Conformément aux ordres paternels, le jeune Caron écrit sur le même papier la déclaration suivante :


« Monsieur très honoré cher père,

« Je signe toutes vos conditions dans la ferme volonté de les exécuter avec le secours du Seigneur ; mais que tout cela me rappelle douloureusement un temps où toutes ces cérémonies et ces lois étaient nécessaires pour m’engager à faire mon devoir[1] ! Il est juste que je souffre l’humiliation que j’ai vraiment méritée, et si tout cela, joint à ma bonne conduite d’ailleurs, me peut procurer et mériter entièrement le retour de vos bonnes grâces et de votre amitié, je serai trop heureux. En foy de quoi je signe tout ce qui est contenu dans cette lettre.

A. Caron fils. »


Ce coup d’autorité produisit son effet : le fils Caron se piqua d’honneur, se livra sans réserve à l’étude de l’horlogerie, et pour prouver à son père qu’il était capable de devenir le premier dans son art, à vingt ans il avait déjà découvert le secret d’un nouvel échappement pour les montres[2]. Un horloger alors célèbre, nommé Lepaute, à qui il avait fait confidence de son invention, entreprit de se l’approprier et la fit annoncer comme sienne dans un numéro du Mercure de septembre 1753. Il se flattait d’avoir bon marché d’un jeune homme obscur ; mais ce jeune homme était un de ces caractères vigoureux et tenaces auxquels on fait difficilement lâcher prise. Nous avons sous les yeux les principales pièces de ce procès peu connu par lequel Beaumarchais débuta dans la vie, et qui fut l’origine de sa fortune et de sa célébrité. Aussitôt que Lepaute eut fait son annonce au Mercure, le jeune Caron adressa à ce journal la lettre suivante, qui fut insérée dans le numéro de décembre 1753, auquel je l’emprunte. C’est la première communication de Beaumarchais avec le public, et elle n’a jamais été reproduite.

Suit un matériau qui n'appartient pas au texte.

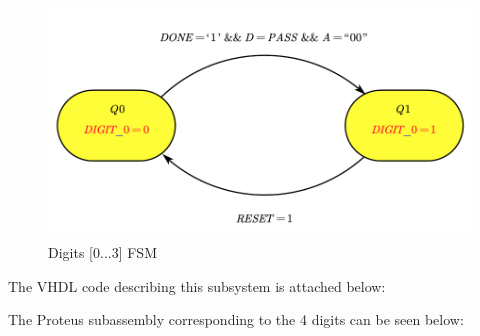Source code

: \begin{figure}[H]
    \centering
    \includegraphics[scale = 0.6]{Graphics/DIGITS/DIGITS_FSM.pdf}
    \caption{Digits [0...3] FSM}
    \label{fig:DIGITS_FSM}
\end{figure}


\clearpage

The VHDL code describing this subsystem is attached below:


\clearpage

The Proteus subassembly corresponding to the 4 digits can be seen below:

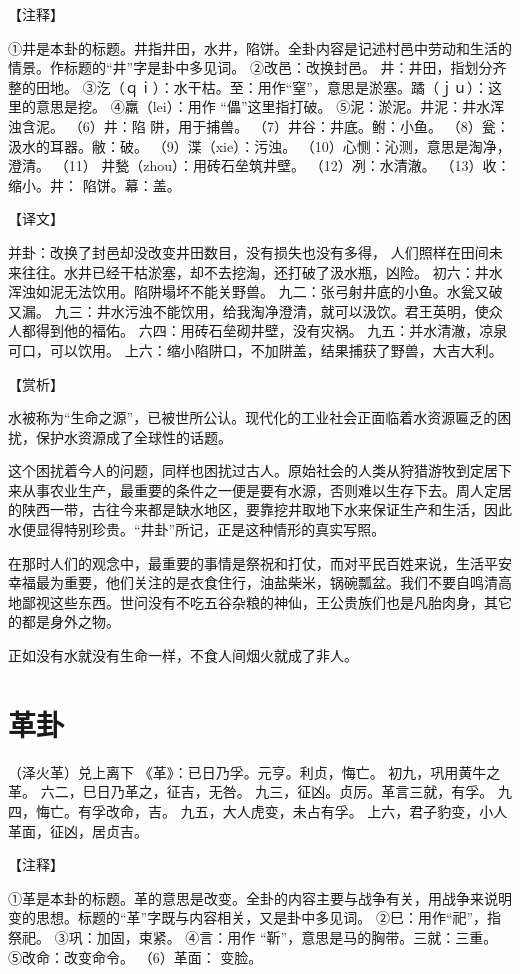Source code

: \documentclass[12pt,UTF8]{ctexbook}
\begin{document}
【注释】

①井是本卦的标题。井指井田，水井，陷饼。全卦内容是记述村邑中劳动和生活的情景。作标题的“井”字是卦中多见词。
②改邑：改换封邑。 井：井田，指划分齐整的田地。
③汔（ｑｉ）：水干枯。至：用作“窒”，意思是淤塞。蹫（ｊｕ）：这里的意思是挖。
④羸（lei）：用作 “儡”这里指打破。
⑤泥：淤泥。井泥：井水浑浊含泥。
（6）井：陷 阱，用于捕兽。
（7）井谷：井底。鲋：小鱼。
（8）瓮：汲水的耳器。敝：破。
（9）渫（xie）：污浊。
（10）心恻：沁测，意思是淘净，澄清。
（11） 井甃（zhou）：用砖石垒筑井壁。
（12）冽：水清澈。
（13）收：缩小。井： 陷饼。幕：盖。

【译文】

并卦：改换了封邑却没改变井田数目，没有损失也没有多得， 人们照样在田间未来往往。水井已经干枯淤塞，却不去挖淘，还打破了汲水瓶，凶险。
初六：井水浑浊如泥无法饮用。陷阱塌坏不能关野兽。
九二：张弓射井底的小鱼。水瓮又破又漏。
九三：井水污浊不能饮用，给我淘净澄清，就可以汲饮。君王英明，使众人都得到他的福佑。
六四：用砖石垒砌井壁，没有灾祸。
九五：并水清澈，凉泉可口，可以饮用。
上六：缩小陷阱口，不加阱盖，结果捕获了野兽，大吉大利。

【赏析】

水被称为“生命之源”，已被世所公认。现代化的工业社会正面临着水资源匾乏的困扰，保护水资源成了全球性的话题。

这个困扰着今人的问题，同样也困扰过古人。原始社会的人类从狩猎游牧到定居下来从事农业生产，最重要的条件之一便是要有水源，否则难以生存下去。周人定居的陕西一带，古往今来都是缺水地区，要靠挖井取地下水来保证生产和生活，因此水便显得特别珍贵。“井卦”所记，正是这种情形的真实写照。

在那时人们的观念中，最重要的事情是祭祝和打仗，而对平民百姓来说，生活平安幸福最为重要，他们关注的是衣食住行，油盐柴米，锅碗瓢盆。我们不要自鸣清高地鄙视这些东西。世问没有不吃五谷杂粮的神仙，王公贵族们也是凡胎肉身，其它的都是身外之物。

正如没有水就没有生命一样，不食人间烟火就成了非人。

\chapter{革卦}

（泽火革）兑上离下
《革》：已日乃孚。元亨。利贞，悔亡。
初九，巩用黄牛之革。
六二，巳日乃革之，征吉，无咎。
九三，征凶。贞厉。革言三就，有孚。
九四，悔亡。有孚改命，吉。
九五，大人虎变，未占有孚。
上六，君子豹变，小人革面，征凶，居贞吉。

【注释】

①革是本卦的标题。革的意思是改变。全卦的内容主要与战争有关，用战争来说明变的思想。标题的“革”字既与内容相关，又是卦中多见词。
②巳：用作“祀”，指祭祀。
③巩：加固，束紧。
④言：用作 “靳”，意思是马的胸带。三就：三重。
⑤改命：改变命令。
（6）革面： 变脸。
\end{document}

« J’ai lu, monsieur, avec le dernier étonnement, dans votre numéro de septembre 1753, que le sieur Lepaute, horloger au Luxembourg, y annonce comme de son invention un nouvel échappement de montres et de pendules qu’il dit avoir eu l’honneur de présenter au roi et à l’Académie.

  1. Chérubin, à dix-sept ans, implorant le secours du Seigneur pour amadouer l’austérité paternelle, est une assez bonne scène de comédie, d’autant que le jeune drôle laisse percer, dans la phrase qui suit, son dépit d’être traité, selon lui, en enfant ; mais, à tout prendre, il y a, ce me semble, dans cette lettre, un ton de respect sincère qui n’est pas trop commun aujourd’hui.
  2. Peut-être n’est-il pas inutile de dire ici qu’on nomme échappement, en termes d’horlogerie, le mécanisme qui sert à régulariser le mouvement d’une montre ; ce mécanisme en est la pièce la plus délicate et la plus importante.